3/8/08

MAMMA MIA: desbocados en Grecia (o el frenesí definitivo de la Streep)

En ACROSS THE UNIVERSE (2007) Julie Taymor nos arrastraba al universo musical de los Beatles hilando un clásico tras otro como tapiz sobre el que articulaba una historia de amor tan previsible como eficaz. Fue la suya otra adhesión más a lo que se antoja epidemia creativa que juega con ventajosas cartas para ganar acólitos a un género en errática búsqueda de una identidad posmoderna que lo salve de la extinción. Alejado del mero traslado al cine de grandes piezas de Broadway -CHICAGO (Rob Marshall, 2002)-, del modelo plastificado y fastuoso de MOULIN ROUGE (Baz Luhrmann, 2001) o de la oda a la sencillez y la humildad visual que supuso ONCE (John Carney, 2006), el homenaje a los cuatro de Liverpool
cubría con frescura y entusiasmo las carencias de su argumento, activando la emoción de un público reconocido en sus canciones, dispuesto al inmediato gozo de las melodías.

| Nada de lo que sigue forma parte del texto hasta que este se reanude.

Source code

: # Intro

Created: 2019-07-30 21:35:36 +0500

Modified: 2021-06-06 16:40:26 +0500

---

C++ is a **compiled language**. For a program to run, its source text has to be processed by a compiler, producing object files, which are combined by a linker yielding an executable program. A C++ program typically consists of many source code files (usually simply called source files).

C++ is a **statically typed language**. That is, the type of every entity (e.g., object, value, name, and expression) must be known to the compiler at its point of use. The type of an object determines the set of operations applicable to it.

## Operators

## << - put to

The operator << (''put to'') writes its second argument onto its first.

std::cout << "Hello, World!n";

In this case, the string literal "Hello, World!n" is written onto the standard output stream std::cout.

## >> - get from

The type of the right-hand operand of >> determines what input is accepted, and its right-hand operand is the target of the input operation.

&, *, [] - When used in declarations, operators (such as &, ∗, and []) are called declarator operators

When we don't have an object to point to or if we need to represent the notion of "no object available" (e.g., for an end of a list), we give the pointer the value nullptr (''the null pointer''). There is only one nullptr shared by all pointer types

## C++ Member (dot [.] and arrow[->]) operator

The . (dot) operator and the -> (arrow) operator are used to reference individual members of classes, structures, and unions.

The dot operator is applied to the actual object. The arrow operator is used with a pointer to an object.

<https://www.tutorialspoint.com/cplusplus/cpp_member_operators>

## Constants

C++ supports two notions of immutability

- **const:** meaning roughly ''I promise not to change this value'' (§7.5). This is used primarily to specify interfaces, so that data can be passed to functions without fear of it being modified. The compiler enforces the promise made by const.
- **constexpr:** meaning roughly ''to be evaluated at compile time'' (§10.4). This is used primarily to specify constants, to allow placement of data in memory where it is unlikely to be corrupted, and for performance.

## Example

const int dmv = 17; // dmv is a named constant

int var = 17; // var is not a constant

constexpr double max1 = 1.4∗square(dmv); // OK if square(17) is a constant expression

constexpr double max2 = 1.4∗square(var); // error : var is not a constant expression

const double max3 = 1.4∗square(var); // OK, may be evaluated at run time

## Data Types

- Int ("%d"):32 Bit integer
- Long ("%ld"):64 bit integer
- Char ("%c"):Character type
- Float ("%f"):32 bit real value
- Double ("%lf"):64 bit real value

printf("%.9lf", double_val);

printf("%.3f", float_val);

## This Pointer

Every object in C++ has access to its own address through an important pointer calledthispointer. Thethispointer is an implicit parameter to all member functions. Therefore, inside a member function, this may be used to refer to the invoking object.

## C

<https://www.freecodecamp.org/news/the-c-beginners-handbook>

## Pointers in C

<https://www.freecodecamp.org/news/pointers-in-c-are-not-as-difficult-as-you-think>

Animada a la pirueta disciplinar, la también escenógrafa Phyllida Lloyd ha querido hacer lo propio con otro mito de la canción popular, el cuarteto sueco que acampa en nuestra memoria con imbatibles estribillos, contagiosos ritmos, pura vitalidad. MAMMA MIA pasa de las tablas al set de rodaje, y es precisamente esta génesis teatral la que hace mella en una obra que supura muy poco cine. No puede obviarse la fuerza de las canciones con las que se monta la raquítica trama, pero me temo que es mérito absoluto de Abba, no de la directora debutante, muy perdida en la blandura de una ristra de números coreografiados en débil cohesión dramática. Como hiciera Taymor -aunque sin su riesgo formal, sin ninguno de sus despuntes de transgresión-, Lloyd aprovecha el tirón de unas letras para enhebrar un relato naif y algo pueril, pero el empalme de los pegotes se hace de manera apresurada, falta de lustre visual y una querencia por la ampulosidad, por el chirriante abordaje del plano, por el torpe desliz de la cámara.

Aromas nórdicos, atrevidos, sin complejos los que nutren la banda sonora de la vida de muchos espectadores, aquí recurso simplón y sin dobleces con que narrar el encuentro de la rubicunda novia con tres posibles padres -los maduros Pierce Brosnan, Stellan Skarsgard y Colin Firth-, sendos orgasmos de su otrora hippy y lujuriosa madre prestos a acompañarla al altar. Epidérmica fábula moderna que huele a sal mediterránea, que se llena de efebos bronceados con tal de disimular su flaqueza narrativa, la escasa pericia para edificar el conflicto si no es acudiendo al diálogo pobre -cuando se habla- y al lamentable (a veces grotesco) humor visual -cuando se canta y baila-. Los escasos destellos de auténtica risotada los produce la cabeza del correcto reparto, una Meryl Streep pletórica, desmelenada y acróbata, sobrada de talento en el papel más libre de su carrera. La tosca dirección de Lloyd, sumada al cartón de la puesta en escena, impide a veces disfrutarla aún más, empaparnos de su travieso escarceo cantarín, engordar nuestro ánimo con su presencia enérgica, tan opuesta a su imagen de llorona oficial de Hollywood.

Es la Streep lo más digno en un conjunto lindante con lo hortera, discreto y -cómo no- amable dispositivo veraniego que hará saltar las chispas de los nostálgicos redomados, sobra decir que aliviará los sofocos románticos de la pubertad menos exigente. Queda el consuelo de que viejas glorias musicales siguen teniendo su hueco en la pantalla grande, aunque sea con formas tan mediocres, rancio festival de caspas e histriones en memoria de esplendores pretéritos.

1 comentario:

Federico Casado Reina dijo...

A pesar de todo, yo he disfrutado de lo lindo. Ellos son encantadores y ellas unas petardas pero ¿por qué no soñar?